HDU 1018 Big number Stirling approximate n!

Topic Link: Click to open the link

Sterling Number: Click to open link

Test instructions is calculated n! The number of digits

That is, ans = log10 (n!) = log10 (sqrt (2πn)) + N*LOG10 (n/e)

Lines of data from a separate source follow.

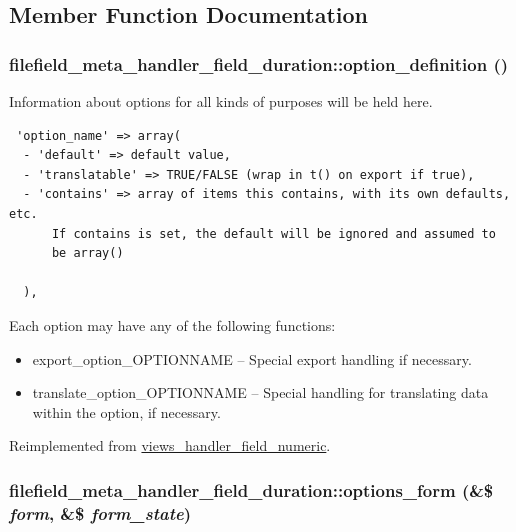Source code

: \subsection{Member Function Documentation}
\hypertarget{classfilefield__meta__handler__field__duration_3bf4ecb0dbaa680516e6e27306771dd4}{
\subsubsection[{option\_\-definition}]{\setlength{\rightskip}{0pt plus 5cm}filefield\_\-meta\_\-handler\_\-field\_\-duration::option\_\-definition ()}}
\label{classfilefield__meta__handler__field__duration_3bf4ecb0dbaa680516e6e27306771dd4}


Information about options for all kinds of purposes will be held here. 

\begin{Code}\begin{verbatim} 'option_name' => array(
  - 'default' => default value,
  - 'translatable' => TRUE/FALSE (wrap in t() on export if true),
  - 'contains' => array of items this contains, with its own defaults, etc.
      If contains is set, the default will be ignored and assumed to
      be array()

  ),
\end{verbatim}
\end{Code}

 Each option may have any of the following functions:\begin{itemize}
\item export\_\-option\_\-OPTIONNAME -- Special export handling if necessary.\item translate\_\-option\_\-OPTIONNAME -- Special handling for translating data within the option, if necessary. \end{itemize}


Reimplemented from \hyperlink{classviews__handler__field__numeric_ab74a55c8b3c564ee995e210a503947b}{views\_\-handler\_\-field\_\-numeric}.\hypertarget{classfilefield__meta__handler__field__duration_4c26d6d5b7dad8dce469f82d9bc9c70c}{
\subsubsection[{options\_\-form}]{\setlength{\rightskip}{0pt plus 5cm}filefield\_\-meta\_\-handler\_\-field\_\-duration::options\_\-form (\&\$ {\em form}, \/  \&\$ {\em form\_\-state})}}
\label{classfilefield__meta__handler__field__duration_4c26d6d5b7dad8dce469f82d9bc9c70c}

#include <stdio.h> #include <iostream> #include <algorithm> #include <sstream> #include < stdlib.h> #include <string.h> #include <limits.h> #include <vector> #include <string># Include <time.h> #include <math.h> #include <iomanip> #include <queue> #include <stack># Include <set> #include <map>const int inf = 1e8;const double eps = 1e-8;const double pi = ACOs ( -1.0); Template &      Lt;class t> inline BOOL Rd (T &ret) {char c; int sgn;      if (C=getchar (), c==eof) return 0; while (c!= '-' && (c< ' 0 ' | |      C> ' 9 ')) C=getchar ();      sgn= (c== '-')? -1:1;      ret= (c== '-')? 0: (c ' 0 ');      while (C=getchar (), c>= ' 0 ' &&c<= ' 9 ') ret=ret*10+ (c ' 0 ');      RET*=SGN;  return 1;      } template <class t> inline void pt (T x) {if (x <0) {Putchar ('-'); x =-X;}      if (x>9) pt (X/10);  Putchar (x%10+ ' 0 '); }using namespace Std;typedef Long long ll;typedef pair<int,int> Pii;conSt Double Pi = ACOs ( -1.); Const double E = 2.718281828459045;double n; int main () {int T; rd (T); while (t--) {cin>>n;if (n = = 1) {puts ("1"); continue;} Double ans = log10 (sqrt (2.*pi*n)); ans + = n * log10 (n/e); cout<<fixed<<setprecision (0) <<ceil (ans) <        <endl;} return 0;}

HDU 1018 Big number Stirling approximate n!